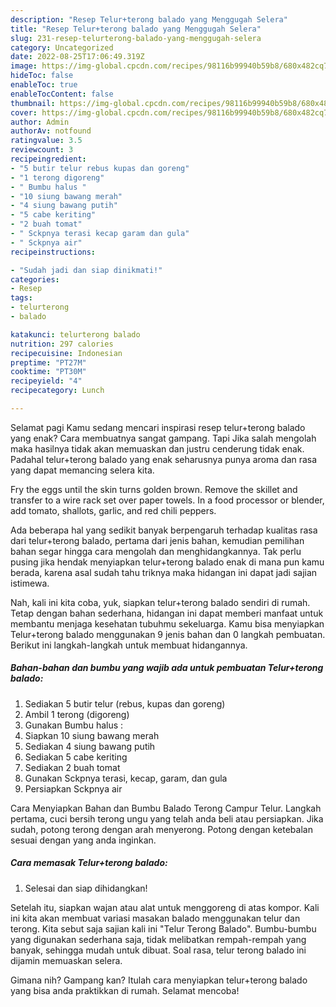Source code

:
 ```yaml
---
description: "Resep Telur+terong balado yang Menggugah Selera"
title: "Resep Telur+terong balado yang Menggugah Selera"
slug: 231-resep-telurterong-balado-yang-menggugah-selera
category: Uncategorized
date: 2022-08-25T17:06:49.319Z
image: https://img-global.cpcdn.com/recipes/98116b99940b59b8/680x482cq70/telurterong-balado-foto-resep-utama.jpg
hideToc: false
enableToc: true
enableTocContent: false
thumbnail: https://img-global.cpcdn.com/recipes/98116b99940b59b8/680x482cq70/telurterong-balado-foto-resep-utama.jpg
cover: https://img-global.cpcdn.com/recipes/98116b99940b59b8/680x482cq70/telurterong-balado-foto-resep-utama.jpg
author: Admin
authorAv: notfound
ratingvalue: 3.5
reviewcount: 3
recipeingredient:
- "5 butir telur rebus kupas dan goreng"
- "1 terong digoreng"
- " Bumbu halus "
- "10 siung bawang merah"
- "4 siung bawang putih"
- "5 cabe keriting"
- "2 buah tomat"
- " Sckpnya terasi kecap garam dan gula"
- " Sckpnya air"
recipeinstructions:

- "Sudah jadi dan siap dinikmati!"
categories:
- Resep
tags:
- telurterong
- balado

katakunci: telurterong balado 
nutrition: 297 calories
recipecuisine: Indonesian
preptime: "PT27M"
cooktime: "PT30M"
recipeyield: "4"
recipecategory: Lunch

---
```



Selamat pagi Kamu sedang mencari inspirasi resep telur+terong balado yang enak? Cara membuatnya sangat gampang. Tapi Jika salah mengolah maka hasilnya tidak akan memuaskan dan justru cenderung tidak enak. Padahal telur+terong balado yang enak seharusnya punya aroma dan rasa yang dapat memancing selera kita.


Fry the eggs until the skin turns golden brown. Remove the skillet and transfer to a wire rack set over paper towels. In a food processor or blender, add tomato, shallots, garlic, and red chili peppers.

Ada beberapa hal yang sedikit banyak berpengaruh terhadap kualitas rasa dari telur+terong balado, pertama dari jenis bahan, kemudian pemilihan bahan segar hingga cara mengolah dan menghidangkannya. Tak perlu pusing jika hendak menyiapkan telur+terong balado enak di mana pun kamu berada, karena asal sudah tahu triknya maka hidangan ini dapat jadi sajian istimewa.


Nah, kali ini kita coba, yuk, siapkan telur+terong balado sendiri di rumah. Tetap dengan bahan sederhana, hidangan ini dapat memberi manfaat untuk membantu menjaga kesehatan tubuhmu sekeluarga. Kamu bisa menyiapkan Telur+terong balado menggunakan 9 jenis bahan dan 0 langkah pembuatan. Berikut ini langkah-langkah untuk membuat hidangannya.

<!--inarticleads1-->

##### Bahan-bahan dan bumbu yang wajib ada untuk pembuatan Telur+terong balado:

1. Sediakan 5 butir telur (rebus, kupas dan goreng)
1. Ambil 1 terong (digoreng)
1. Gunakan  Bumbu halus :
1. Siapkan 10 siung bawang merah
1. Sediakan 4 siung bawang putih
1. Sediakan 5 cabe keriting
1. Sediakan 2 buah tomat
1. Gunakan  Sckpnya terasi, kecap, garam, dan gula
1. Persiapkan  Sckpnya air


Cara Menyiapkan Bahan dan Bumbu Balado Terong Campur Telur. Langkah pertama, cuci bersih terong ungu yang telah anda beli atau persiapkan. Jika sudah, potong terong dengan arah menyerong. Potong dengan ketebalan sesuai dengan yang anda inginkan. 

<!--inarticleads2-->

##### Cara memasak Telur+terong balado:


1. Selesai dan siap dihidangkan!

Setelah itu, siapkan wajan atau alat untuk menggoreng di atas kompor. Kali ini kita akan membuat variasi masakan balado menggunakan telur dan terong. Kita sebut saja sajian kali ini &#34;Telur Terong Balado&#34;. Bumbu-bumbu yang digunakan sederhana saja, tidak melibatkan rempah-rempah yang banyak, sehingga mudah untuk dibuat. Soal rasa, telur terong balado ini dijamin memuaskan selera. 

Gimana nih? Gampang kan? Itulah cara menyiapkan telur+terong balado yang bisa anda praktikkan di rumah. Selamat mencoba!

EXERCISE AIM: Report how many lines of the listing carry the word "telurterong", and add nothing.

WRITTEN RESPONSE: 6